The Illinois Right to Privacy in the Workplace Act makes it “unlawful for an employer to refuse to hire or to discharge any individual [or to disadvantage as to compensation or terms of employment] because the individual uses lawful products off the premises of the employer during non-working and non-call hours.”

This means workers can’t be punished if they use marijuana on their own time, as long as they don’t use it at work or show up to work under the influence.

Employers are still legally allowed to have zero-tolerance policies for workplace marijuana use, but they must have a reasonable determination that an employee is actually under the influence at work, which could include documenting coordination problems, demeanor, unusual behavior, or carelessness on the job.

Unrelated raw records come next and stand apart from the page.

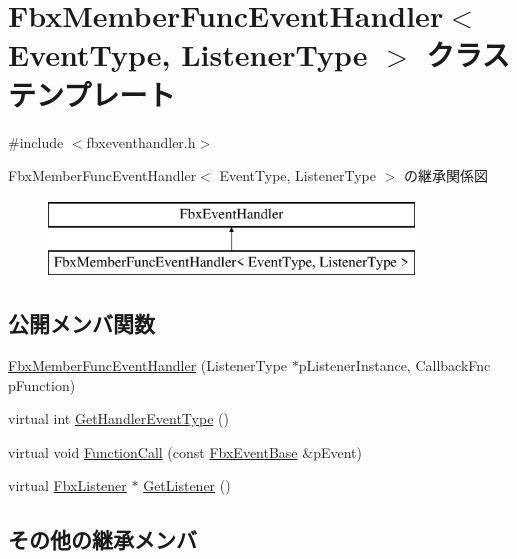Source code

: \hypertarget{class_fbx_member_func_event_handler}{}\section{Fbx\+Member\+Func\+Event\+Handler$<$ Event\+Type, Listener\+Type $>$ クラステンプレート}
\label{class_fbx_member_func_event_handler}


{\ttfamily \#include $<$fbxeventhandler.\+h$>$}

Fbx\+Member\+Func\+Event\+Handler$<$ Event\+Type, Listener\+Type $>$ の継承関係図\begin{figure}[H]
\begin{center}
\leavevmode
\includegraphics[height=2.000000cm]{class_fbx_member_func_event_handler}
\end{center}
\end{figure}
\subsection*{公開メンバ関数}
\begin{DoxyCompactItemize}
\item 
\hyperlink{class_fbx_member_func_event_handler_aea54f8e7f5579f28f715c5a9b8e1e9d5}{Fbx\+Member\+Func\+Event\+Handler} (Listener\+Type $\ast$p\+Listener\+Instance, Callback\+Fnc p\+Function)
\item 
virtual int \hyperlink{class_fbx_member_func_event_handler_a57856423663f283503e6498a7eacb0b4}{Get\+Handler\+Event\+Type} ()
\item 
virtual void \hyperlink{class_fbx_member_func_event_handler_a4bcb037442927d480776bc2fb4b7bcd6}{Function\+Call} (const \hyperlink{class_fbx_event_base}{Fbx\+Event\+Base} \&p\+Event)
\item 
virtual \hyperlink{class_fbx_listener}{Fbx\+Listener} $\ast$ \hyperlink{class_fbx_member_func_event_handler_ad45db7b531f23f9e7776c93bec100668}{Get\+Listener} ()
\end{DoxyCompactItemize}
\subsection*{その他の継承メンバ}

The Cannabis Regulation and Tax Act does not “prohibit an employer from adopting reasonable zero tolerance or drug-free workplace policies, or employment policies concerning drug testing, smoking, consumption, storage, or use of cannabis in the workplace or while on call provided that the policy is applied in a nondiscriminatory manner.”

Employers can still have policies related to drug testing, smoking or consuming cannabis while at the workplace, or performing job duties, and can prohibit an employee from using or being under the influence of marijuana while at work.